**What you are asked to do:** What lines below mention the word "Enrollments"? Copy each one.

─── Extracted data ───

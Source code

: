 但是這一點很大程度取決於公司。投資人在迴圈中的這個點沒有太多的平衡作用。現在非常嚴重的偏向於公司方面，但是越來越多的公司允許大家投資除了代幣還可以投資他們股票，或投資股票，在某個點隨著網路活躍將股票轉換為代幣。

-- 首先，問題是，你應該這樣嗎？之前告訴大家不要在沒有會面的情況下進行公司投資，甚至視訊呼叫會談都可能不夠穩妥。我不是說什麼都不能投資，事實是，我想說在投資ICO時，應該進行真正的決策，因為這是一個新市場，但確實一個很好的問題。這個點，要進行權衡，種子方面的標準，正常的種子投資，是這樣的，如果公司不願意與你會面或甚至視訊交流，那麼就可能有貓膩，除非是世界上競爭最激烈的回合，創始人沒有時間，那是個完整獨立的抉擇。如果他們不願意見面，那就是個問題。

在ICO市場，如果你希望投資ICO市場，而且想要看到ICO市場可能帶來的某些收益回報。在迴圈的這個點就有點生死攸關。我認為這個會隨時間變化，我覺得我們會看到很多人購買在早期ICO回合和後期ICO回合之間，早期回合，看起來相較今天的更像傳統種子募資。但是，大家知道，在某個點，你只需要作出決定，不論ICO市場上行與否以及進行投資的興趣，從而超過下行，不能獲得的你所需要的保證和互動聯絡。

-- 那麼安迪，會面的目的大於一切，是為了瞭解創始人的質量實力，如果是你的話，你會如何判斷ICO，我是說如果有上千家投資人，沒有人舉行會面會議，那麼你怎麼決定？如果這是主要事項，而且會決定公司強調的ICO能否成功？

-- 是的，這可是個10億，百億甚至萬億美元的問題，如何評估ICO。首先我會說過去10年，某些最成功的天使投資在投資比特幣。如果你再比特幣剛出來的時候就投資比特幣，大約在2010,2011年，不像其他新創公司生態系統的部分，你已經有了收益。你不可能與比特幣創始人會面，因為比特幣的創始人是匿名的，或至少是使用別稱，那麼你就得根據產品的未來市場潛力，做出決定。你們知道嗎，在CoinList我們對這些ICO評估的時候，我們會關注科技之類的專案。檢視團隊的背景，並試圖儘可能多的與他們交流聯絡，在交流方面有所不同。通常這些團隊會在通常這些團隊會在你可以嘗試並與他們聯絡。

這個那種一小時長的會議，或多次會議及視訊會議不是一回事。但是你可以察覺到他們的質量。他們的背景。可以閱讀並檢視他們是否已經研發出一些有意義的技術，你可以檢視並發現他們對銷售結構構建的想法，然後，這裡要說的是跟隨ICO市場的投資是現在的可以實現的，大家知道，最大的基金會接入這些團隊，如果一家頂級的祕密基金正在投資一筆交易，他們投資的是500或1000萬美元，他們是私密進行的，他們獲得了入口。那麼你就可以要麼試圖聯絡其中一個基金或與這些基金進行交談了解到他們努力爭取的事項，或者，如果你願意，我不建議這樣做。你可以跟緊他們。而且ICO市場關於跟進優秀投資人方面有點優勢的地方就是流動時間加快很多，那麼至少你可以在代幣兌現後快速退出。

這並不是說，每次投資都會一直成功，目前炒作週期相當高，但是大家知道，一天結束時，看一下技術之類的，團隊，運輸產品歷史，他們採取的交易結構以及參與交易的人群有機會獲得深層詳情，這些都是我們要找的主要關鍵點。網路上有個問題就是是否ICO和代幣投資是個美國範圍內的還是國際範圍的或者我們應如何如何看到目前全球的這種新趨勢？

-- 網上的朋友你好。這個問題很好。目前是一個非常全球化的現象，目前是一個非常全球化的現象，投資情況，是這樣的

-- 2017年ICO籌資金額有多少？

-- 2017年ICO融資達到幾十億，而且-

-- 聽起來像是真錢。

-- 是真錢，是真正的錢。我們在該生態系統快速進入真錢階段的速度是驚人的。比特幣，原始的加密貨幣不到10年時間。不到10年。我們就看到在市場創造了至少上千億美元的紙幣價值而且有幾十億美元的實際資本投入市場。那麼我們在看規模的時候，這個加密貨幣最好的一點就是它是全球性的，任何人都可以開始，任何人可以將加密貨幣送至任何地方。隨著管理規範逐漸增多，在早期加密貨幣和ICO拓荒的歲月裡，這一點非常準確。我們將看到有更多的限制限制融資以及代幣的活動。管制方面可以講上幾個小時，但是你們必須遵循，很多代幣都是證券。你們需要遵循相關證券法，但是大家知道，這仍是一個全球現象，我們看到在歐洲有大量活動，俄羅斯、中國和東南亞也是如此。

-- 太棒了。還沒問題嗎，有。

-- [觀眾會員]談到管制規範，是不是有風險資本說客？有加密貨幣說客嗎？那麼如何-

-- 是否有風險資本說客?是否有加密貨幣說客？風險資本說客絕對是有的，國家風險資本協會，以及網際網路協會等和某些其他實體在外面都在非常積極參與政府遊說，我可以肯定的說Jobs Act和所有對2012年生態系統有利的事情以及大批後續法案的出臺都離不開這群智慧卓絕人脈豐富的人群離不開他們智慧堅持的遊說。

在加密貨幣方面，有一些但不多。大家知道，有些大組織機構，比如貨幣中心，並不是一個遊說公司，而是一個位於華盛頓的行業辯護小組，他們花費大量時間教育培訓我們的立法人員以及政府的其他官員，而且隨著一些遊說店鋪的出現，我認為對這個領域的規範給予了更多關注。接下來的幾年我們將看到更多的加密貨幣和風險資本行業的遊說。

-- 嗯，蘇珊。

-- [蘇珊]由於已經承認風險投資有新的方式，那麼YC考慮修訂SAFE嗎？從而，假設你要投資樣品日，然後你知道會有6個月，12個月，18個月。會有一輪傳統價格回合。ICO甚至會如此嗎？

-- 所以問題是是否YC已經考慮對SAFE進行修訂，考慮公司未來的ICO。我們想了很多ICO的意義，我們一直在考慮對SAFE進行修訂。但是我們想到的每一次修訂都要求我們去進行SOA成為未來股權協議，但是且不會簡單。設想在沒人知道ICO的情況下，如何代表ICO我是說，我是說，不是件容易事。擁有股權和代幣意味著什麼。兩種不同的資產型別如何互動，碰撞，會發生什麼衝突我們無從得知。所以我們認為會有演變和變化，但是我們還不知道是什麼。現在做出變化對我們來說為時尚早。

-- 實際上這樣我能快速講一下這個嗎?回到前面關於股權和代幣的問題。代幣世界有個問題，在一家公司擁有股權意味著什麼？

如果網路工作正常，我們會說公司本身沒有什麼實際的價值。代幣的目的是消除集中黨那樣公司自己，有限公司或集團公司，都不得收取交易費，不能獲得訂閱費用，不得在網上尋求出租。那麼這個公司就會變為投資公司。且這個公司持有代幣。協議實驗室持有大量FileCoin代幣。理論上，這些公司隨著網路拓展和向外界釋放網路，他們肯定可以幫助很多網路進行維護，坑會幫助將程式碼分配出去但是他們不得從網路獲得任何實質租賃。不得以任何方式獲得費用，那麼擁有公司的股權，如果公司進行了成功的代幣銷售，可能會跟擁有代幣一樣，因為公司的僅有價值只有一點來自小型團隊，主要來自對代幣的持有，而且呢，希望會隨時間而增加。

───
─── Extracted data ───

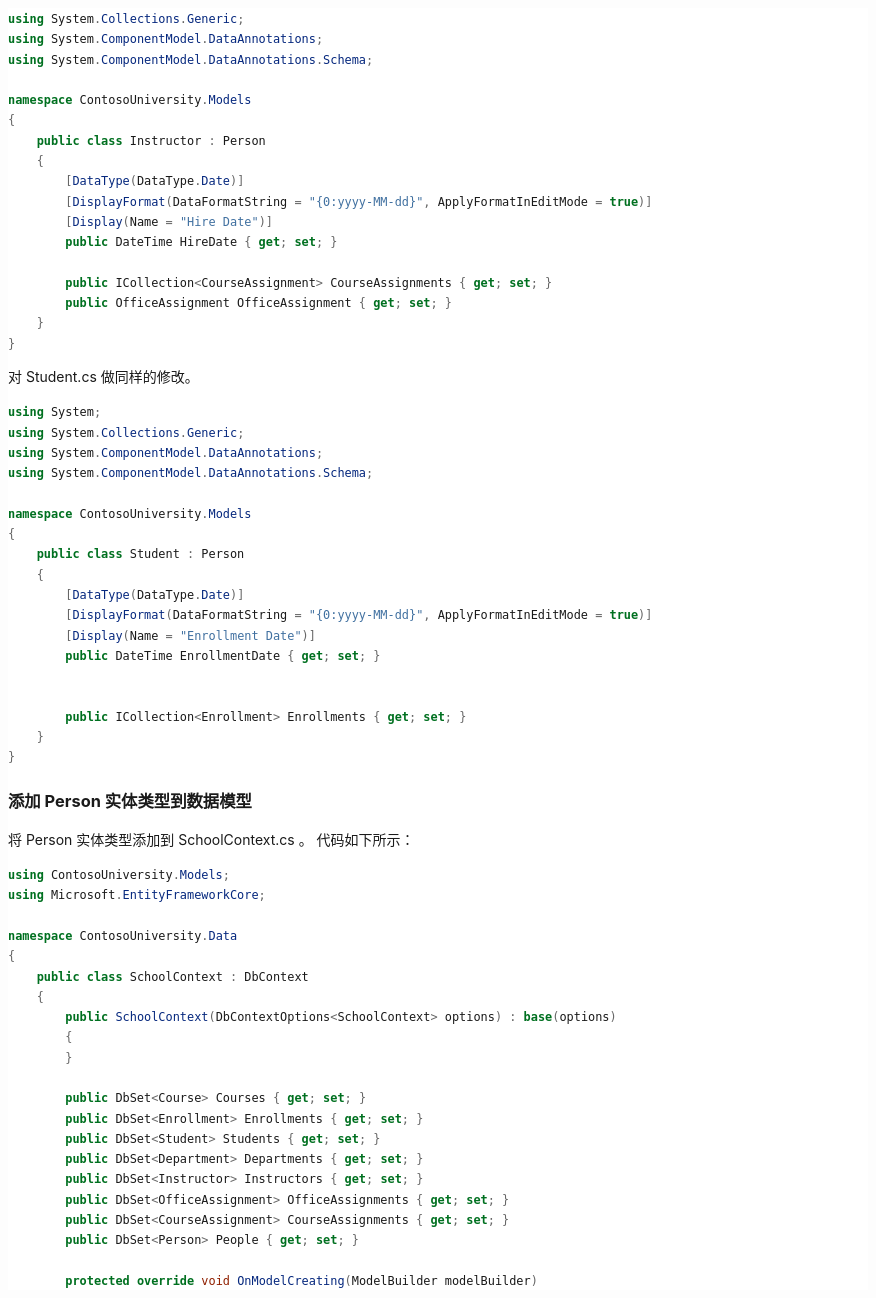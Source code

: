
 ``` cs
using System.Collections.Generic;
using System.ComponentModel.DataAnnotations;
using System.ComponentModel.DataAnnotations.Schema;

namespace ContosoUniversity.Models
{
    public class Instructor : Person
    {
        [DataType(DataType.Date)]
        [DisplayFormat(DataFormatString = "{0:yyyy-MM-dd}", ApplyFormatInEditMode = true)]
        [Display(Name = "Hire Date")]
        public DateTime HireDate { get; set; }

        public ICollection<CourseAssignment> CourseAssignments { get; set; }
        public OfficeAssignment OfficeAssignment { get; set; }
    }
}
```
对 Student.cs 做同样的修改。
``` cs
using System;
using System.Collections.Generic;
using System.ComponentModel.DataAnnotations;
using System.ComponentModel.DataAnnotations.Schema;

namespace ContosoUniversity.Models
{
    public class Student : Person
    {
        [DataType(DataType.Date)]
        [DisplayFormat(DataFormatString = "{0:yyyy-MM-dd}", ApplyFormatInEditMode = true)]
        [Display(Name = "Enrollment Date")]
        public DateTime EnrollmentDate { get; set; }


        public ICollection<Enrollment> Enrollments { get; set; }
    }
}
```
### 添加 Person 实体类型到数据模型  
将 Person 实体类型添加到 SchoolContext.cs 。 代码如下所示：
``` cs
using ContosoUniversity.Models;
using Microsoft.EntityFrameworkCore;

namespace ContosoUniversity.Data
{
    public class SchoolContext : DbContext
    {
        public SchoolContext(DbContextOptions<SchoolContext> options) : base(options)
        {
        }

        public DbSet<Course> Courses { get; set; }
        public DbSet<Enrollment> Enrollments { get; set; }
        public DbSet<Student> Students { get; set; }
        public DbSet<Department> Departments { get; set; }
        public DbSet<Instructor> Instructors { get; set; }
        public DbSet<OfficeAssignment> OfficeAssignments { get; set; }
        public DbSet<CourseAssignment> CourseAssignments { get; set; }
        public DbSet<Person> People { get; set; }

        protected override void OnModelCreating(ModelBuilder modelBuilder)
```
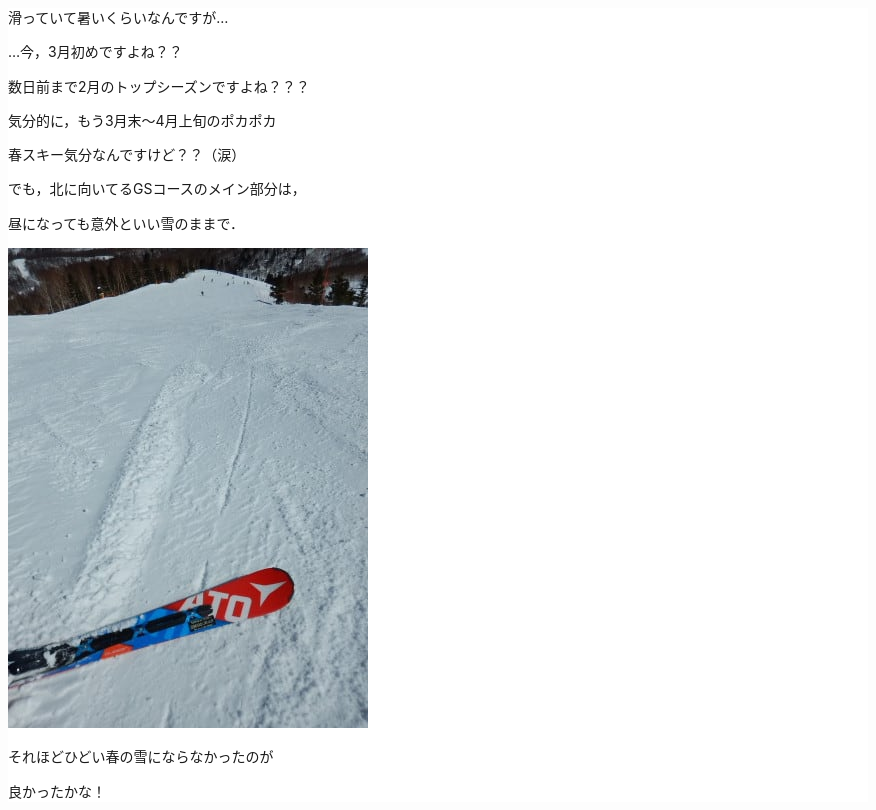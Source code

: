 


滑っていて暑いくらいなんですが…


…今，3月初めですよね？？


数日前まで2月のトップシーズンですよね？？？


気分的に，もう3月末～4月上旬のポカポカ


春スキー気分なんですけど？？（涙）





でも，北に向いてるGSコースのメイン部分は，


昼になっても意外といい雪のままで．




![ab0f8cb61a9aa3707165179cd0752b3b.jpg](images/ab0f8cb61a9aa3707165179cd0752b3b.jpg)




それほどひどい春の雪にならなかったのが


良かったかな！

───
─── Extracted data ───

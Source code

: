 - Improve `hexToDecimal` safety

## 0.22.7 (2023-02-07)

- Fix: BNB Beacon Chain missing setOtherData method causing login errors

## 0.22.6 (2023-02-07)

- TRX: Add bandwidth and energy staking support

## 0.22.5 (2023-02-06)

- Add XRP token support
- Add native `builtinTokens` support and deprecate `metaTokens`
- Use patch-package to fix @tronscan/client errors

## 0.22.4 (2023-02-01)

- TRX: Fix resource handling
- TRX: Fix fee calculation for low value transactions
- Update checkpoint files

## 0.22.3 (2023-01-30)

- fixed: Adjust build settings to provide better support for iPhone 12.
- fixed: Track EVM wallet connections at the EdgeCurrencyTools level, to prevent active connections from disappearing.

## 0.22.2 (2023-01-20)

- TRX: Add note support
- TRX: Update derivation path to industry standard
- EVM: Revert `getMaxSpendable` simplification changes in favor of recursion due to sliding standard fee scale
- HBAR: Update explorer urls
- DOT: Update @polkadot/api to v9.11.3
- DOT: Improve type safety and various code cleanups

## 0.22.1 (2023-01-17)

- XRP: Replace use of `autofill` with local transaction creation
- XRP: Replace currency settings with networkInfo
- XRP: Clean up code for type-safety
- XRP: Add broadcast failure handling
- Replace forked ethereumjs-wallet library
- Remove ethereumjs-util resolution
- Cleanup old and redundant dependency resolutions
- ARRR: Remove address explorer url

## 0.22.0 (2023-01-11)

───

**Exercise solution:**
        public ICollection<Enrollment> Enrollments { get; set; }
        public DbSet<Enrollment> Enrollments { get; set; }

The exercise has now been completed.